# WORK REQUEST
Exactly as they appear below, repeat the lines from the one with "Since this plugin" through the one with "<br/>For example regarding", and no others.

# MATERIALS PROVIDED
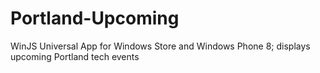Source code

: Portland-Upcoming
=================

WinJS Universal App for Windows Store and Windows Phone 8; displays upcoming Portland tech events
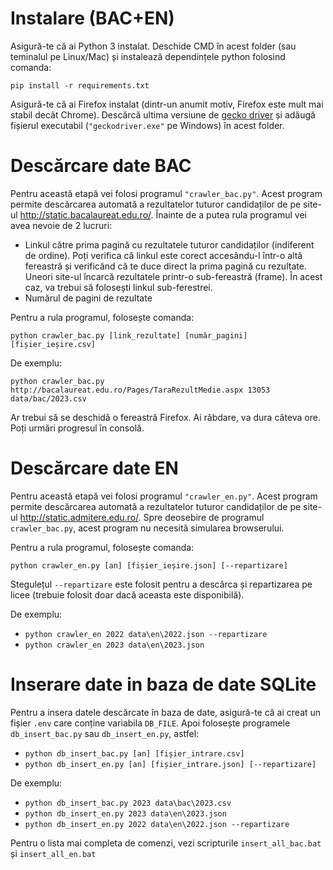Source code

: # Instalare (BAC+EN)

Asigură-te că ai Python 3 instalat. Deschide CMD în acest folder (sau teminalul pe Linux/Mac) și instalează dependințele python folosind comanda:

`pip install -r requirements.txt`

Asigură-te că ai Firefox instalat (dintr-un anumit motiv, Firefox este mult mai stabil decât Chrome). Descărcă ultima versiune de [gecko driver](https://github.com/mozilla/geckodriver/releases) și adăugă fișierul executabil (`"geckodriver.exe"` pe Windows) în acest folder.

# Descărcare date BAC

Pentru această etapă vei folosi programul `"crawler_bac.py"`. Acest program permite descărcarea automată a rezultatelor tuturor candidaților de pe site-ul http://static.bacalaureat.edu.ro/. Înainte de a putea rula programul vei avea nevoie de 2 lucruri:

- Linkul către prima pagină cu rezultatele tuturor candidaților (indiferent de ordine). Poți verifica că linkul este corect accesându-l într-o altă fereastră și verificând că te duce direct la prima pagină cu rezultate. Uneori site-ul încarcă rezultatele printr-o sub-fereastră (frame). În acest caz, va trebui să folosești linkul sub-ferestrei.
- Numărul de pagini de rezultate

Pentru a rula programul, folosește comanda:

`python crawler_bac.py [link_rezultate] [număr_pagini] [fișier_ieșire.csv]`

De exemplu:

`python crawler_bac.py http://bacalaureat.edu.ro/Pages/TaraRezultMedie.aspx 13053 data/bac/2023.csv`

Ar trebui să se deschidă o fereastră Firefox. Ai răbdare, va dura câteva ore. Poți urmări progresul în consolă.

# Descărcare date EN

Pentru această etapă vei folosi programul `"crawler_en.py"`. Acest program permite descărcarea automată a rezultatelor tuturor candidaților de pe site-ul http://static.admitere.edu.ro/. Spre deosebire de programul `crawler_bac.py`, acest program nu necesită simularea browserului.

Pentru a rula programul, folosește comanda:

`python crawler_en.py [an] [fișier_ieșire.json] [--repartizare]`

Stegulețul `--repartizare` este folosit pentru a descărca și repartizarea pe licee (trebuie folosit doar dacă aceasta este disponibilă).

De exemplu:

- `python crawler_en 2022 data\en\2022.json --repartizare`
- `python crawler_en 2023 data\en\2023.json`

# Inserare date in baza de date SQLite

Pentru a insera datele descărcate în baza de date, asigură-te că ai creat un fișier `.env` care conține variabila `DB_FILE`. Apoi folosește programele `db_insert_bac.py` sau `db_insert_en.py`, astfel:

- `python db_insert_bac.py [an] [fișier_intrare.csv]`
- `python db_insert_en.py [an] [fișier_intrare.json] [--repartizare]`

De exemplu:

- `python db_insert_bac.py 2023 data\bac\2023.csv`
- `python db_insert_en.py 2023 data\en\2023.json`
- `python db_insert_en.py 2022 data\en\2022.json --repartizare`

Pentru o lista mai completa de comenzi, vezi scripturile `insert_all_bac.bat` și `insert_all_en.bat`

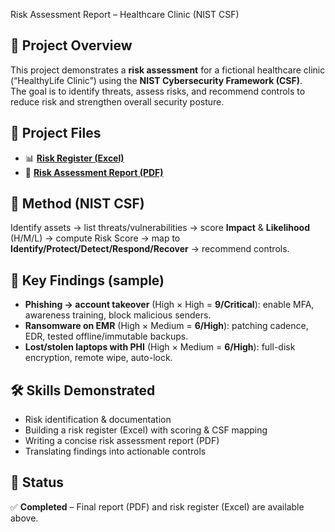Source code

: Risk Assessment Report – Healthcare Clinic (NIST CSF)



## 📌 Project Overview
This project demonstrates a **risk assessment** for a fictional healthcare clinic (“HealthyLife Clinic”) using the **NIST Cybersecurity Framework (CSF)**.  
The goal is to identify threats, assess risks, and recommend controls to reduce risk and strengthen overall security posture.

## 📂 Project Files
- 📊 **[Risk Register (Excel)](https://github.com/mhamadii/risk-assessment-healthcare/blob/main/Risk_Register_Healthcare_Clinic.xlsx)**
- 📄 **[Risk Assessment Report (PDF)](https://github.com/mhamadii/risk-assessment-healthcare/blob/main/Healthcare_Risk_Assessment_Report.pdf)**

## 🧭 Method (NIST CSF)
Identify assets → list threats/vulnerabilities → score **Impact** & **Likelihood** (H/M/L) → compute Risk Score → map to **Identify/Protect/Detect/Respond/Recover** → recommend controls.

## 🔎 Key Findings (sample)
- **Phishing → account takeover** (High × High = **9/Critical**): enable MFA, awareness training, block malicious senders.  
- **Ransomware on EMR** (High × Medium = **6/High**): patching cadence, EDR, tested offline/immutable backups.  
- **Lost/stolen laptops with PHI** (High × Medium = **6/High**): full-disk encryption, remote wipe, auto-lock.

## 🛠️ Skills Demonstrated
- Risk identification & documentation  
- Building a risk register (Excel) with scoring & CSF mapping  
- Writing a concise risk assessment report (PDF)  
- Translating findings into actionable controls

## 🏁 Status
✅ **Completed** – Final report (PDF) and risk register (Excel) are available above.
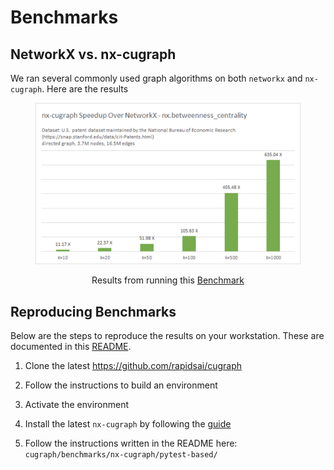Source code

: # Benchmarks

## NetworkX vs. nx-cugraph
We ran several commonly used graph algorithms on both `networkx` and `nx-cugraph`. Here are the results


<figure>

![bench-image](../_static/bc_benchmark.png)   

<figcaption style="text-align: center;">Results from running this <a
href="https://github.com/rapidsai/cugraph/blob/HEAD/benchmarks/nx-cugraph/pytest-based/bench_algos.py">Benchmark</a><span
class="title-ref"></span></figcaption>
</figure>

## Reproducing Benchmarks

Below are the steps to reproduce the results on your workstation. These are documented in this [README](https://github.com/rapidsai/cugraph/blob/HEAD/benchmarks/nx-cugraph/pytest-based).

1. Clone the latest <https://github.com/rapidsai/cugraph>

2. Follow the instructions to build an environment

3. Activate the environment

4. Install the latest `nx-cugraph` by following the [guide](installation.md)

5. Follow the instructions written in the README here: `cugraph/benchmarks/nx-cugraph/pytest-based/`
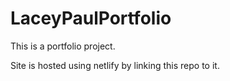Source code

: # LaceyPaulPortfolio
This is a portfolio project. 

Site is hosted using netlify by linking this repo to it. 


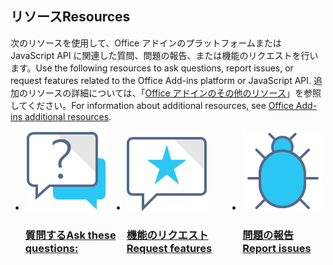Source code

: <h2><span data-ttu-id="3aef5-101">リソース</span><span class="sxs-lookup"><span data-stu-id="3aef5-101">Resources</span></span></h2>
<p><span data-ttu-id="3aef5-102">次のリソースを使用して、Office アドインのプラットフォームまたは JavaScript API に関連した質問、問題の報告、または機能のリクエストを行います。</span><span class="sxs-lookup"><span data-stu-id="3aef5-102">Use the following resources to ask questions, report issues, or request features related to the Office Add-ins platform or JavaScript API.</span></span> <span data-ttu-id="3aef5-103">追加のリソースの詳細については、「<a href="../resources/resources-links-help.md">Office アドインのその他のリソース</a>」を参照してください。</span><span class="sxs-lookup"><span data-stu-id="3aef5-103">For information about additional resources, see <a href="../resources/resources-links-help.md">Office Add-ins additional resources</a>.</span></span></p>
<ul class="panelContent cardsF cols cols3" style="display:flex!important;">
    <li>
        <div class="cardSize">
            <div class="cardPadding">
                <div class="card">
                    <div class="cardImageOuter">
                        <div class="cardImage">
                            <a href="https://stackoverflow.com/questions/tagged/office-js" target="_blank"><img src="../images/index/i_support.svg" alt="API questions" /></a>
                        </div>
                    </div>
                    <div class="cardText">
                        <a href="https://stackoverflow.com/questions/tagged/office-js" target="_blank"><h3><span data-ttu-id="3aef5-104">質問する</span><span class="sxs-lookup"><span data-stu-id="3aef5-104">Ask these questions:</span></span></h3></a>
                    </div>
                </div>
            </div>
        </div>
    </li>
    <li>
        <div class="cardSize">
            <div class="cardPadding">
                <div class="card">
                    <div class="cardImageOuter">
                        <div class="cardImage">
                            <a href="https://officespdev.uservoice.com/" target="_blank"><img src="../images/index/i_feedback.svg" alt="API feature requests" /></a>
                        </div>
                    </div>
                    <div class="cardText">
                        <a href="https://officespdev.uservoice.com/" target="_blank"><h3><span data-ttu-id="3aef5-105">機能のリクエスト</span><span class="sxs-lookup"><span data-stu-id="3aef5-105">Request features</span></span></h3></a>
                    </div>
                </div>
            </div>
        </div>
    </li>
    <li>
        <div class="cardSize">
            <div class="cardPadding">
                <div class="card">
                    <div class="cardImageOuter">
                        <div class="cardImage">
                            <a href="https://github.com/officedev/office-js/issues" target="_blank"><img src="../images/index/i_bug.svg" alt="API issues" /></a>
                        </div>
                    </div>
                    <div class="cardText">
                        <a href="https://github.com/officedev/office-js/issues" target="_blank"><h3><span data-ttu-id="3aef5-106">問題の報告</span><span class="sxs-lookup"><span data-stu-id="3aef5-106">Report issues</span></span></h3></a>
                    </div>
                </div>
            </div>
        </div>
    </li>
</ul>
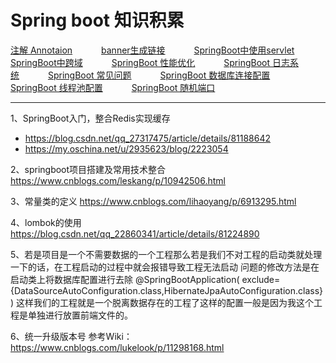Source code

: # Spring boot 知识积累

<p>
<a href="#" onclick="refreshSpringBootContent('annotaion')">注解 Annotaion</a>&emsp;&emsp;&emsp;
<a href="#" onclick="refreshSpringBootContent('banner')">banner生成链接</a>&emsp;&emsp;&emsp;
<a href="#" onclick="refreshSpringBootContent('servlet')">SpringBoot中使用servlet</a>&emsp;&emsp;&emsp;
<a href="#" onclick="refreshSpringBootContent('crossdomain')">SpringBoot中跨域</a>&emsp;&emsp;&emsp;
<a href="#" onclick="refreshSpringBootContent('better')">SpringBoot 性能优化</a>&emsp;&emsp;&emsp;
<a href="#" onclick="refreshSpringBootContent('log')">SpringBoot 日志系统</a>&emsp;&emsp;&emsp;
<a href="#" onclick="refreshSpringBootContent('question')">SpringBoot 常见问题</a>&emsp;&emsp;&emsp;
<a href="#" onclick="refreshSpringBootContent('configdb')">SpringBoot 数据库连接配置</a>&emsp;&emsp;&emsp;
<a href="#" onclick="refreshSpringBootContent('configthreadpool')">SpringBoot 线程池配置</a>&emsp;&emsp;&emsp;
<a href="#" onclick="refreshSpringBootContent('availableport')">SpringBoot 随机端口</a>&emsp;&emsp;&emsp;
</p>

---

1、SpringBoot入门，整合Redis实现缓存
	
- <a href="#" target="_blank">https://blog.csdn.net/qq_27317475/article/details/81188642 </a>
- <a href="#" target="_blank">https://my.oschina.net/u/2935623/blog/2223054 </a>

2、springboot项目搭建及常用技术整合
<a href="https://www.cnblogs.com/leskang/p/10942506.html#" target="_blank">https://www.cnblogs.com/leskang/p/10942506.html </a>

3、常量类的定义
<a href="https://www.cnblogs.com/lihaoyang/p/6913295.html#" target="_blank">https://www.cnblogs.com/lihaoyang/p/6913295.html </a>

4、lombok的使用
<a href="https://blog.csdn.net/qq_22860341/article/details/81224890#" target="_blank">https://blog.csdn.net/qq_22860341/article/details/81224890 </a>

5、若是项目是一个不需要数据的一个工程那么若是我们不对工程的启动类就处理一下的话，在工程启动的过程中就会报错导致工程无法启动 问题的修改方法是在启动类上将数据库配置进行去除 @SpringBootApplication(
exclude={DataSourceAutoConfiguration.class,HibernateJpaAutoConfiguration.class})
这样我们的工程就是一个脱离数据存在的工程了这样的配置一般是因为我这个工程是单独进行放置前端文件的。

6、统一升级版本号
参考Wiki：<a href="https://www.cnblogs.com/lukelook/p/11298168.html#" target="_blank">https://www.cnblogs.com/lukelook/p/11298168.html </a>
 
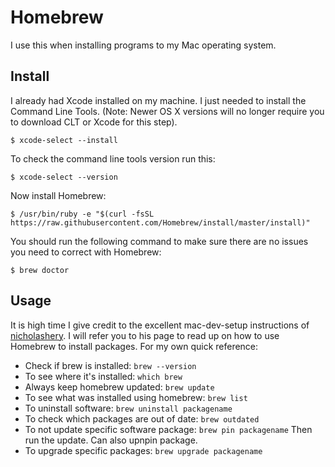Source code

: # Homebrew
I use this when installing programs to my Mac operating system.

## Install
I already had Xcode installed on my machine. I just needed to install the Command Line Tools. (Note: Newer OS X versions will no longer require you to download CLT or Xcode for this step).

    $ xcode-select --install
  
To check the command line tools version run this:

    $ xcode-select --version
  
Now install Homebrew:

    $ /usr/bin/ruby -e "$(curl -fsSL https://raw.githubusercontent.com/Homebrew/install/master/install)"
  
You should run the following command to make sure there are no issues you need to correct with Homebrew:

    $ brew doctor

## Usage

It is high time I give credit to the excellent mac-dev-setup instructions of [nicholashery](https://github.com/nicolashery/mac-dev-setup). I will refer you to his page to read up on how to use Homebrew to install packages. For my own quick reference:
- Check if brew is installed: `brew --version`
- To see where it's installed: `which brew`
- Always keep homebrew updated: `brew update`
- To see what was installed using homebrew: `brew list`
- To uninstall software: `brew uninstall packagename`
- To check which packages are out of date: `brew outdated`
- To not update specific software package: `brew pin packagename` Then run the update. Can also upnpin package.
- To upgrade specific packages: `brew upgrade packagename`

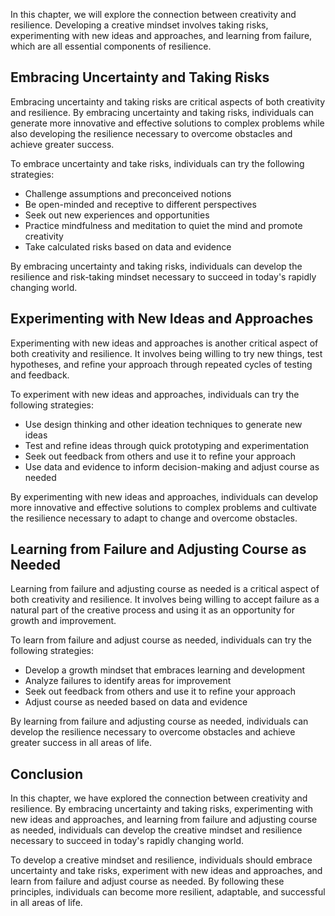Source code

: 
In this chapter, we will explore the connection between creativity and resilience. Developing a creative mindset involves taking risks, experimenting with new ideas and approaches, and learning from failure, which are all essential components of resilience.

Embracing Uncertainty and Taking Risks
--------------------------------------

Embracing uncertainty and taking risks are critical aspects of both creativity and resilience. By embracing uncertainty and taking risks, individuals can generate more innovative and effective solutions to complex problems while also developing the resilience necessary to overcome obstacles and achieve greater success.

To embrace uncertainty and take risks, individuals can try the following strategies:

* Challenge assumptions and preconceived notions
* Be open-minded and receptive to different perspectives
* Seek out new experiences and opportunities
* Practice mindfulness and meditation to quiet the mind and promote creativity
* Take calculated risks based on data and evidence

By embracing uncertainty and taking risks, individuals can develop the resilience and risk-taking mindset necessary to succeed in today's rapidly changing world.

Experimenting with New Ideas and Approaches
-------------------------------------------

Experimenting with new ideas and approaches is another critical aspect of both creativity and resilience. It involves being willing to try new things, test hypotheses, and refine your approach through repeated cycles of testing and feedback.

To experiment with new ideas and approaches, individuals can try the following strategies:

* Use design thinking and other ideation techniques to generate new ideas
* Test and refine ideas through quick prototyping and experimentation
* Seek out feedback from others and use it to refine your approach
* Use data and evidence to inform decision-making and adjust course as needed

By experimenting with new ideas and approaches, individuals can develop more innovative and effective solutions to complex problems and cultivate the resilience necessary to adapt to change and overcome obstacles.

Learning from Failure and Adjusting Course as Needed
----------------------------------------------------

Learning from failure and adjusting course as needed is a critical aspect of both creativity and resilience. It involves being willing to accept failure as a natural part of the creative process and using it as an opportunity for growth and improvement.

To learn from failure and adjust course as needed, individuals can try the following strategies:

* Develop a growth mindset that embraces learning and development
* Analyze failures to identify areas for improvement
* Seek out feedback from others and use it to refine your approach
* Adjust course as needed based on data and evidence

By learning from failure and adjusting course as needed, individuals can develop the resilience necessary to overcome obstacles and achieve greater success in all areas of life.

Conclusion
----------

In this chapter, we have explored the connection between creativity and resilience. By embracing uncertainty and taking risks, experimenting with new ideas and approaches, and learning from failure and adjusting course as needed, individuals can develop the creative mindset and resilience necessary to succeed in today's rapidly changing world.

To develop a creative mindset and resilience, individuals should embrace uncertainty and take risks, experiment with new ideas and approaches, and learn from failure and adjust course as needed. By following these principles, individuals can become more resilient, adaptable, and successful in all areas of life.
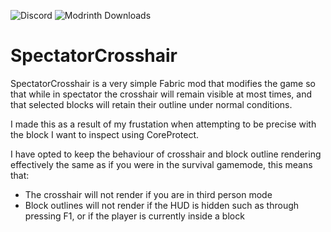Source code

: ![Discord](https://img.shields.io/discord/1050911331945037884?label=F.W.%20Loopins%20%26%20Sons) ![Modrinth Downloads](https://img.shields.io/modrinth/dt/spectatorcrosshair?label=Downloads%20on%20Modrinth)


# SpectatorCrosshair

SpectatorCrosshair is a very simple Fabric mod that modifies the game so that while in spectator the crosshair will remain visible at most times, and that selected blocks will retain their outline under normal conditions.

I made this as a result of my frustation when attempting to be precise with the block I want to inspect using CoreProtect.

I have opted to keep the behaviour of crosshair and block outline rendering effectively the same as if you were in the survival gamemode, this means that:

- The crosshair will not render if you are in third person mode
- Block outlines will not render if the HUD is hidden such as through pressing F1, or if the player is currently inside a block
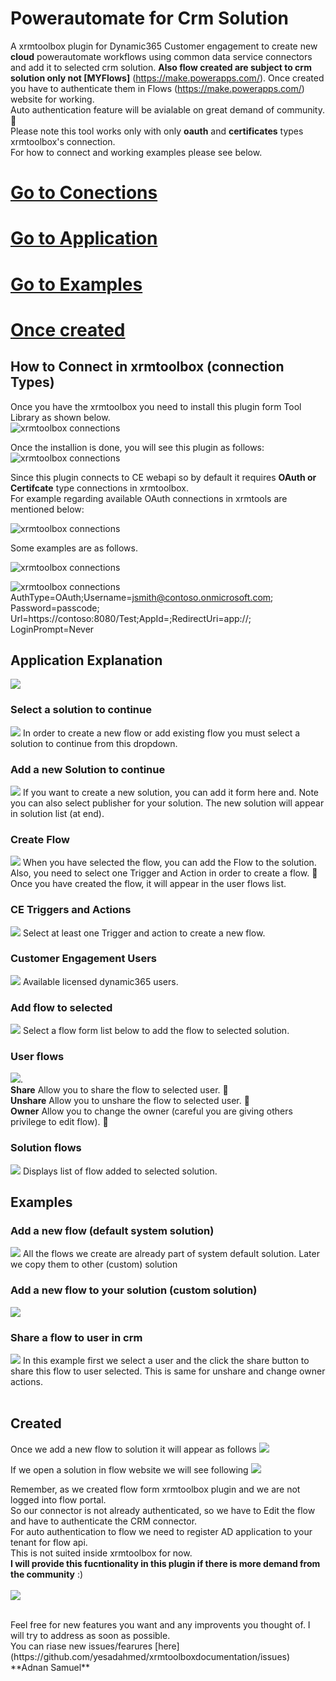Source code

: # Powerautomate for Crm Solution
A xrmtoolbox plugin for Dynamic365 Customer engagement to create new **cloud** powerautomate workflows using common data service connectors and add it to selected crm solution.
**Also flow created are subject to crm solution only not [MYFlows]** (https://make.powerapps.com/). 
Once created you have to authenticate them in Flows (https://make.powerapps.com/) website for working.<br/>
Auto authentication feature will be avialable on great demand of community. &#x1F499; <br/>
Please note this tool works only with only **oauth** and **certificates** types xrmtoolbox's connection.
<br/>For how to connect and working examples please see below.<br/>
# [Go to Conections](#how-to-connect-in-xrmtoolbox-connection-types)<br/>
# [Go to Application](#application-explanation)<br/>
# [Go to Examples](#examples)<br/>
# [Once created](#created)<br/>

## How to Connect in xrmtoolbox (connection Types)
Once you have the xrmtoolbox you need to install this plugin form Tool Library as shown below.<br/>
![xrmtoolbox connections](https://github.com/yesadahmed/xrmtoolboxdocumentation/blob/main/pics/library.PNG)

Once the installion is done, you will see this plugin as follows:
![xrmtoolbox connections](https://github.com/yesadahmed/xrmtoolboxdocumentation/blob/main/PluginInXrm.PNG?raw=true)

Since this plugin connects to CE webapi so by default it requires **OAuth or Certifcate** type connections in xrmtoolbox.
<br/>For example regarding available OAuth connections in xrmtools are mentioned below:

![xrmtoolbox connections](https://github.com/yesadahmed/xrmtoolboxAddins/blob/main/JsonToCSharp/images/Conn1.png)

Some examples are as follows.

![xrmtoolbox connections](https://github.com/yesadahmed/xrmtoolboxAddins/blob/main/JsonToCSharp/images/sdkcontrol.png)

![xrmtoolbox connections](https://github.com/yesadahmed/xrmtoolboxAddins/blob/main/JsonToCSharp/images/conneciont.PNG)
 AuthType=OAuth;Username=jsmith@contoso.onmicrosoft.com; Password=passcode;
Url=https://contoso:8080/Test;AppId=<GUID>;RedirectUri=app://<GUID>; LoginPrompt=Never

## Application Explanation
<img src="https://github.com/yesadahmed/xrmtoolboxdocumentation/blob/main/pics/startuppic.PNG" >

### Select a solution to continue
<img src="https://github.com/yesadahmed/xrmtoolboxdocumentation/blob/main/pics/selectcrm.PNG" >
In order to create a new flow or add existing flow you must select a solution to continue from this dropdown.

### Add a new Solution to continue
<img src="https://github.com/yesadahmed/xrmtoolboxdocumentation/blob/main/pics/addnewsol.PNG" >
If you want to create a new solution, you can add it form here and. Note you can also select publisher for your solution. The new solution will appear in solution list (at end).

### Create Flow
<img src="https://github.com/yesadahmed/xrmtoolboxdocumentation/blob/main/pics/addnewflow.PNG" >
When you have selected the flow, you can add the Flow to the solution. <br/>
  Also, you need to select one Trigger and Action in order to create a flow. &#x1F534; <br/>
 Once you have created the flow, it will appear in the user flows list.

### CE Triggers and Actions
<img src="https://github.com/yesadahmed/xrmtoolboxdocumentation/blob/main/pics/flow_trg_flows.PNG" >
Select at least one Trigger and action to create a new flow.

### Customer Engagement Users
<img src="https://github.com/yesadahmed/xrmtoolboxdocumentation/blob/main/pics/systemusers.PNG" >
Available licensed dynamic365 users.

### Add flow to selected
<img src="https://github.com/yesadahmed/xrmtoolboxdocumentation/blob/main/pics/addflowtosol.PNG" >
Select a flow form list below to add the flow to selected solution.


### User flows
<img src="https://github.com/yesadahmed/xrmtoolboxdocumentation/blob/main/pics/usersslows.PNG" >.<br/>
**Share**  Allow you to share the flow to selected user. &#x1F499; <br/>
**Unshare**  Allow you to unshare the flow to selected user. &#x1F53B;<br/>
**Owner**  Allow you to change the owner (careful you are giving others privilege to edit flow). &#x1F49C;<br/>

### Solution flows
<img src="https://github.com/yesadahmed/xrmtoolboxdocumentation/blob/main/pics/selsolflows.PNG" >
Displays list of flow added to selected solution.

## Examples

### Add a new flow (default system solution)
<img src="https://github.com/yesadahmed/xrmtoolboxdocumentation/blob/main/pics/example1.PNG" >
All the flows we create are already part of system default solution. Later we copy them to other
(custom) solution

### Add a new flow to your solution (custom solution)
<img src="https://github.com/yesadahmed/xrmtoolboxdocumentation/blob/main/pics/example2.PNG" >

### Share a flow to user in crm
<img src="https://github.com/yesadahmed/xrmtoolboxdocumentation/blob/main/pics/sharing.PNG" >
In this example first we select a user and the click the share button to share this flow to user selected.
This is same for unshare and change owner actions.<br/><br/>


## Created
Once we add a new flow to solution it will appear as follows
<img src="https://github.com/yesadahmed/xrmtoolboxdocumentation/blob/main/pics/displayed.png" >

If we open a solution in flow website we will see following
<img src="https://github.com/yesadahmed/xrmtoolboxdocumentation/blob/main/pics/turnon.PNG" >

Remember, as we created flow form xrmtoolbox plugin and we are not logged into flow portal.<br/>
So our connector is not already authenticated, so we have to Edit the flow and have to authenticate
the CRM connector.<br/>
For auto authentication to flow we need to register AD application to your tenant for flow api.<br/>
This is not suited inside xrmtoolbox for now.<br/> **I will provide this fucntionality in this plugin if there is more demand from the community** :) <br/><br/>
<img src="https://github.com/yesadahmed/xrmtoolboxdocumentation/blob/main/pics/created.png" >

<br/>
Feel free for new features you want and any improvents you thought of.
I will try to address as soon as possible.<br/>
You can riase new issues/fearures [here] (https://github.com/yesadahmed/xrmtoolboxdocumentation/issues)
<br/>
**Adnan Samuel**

# TASK RESPONSE
Since this plugin connects to CE webapi so by default it requires **OAuth or Certifcate** type connections in xrmtoolbox.
<br/>For example regarding available OAuth connections in xrmtools are mentioned below:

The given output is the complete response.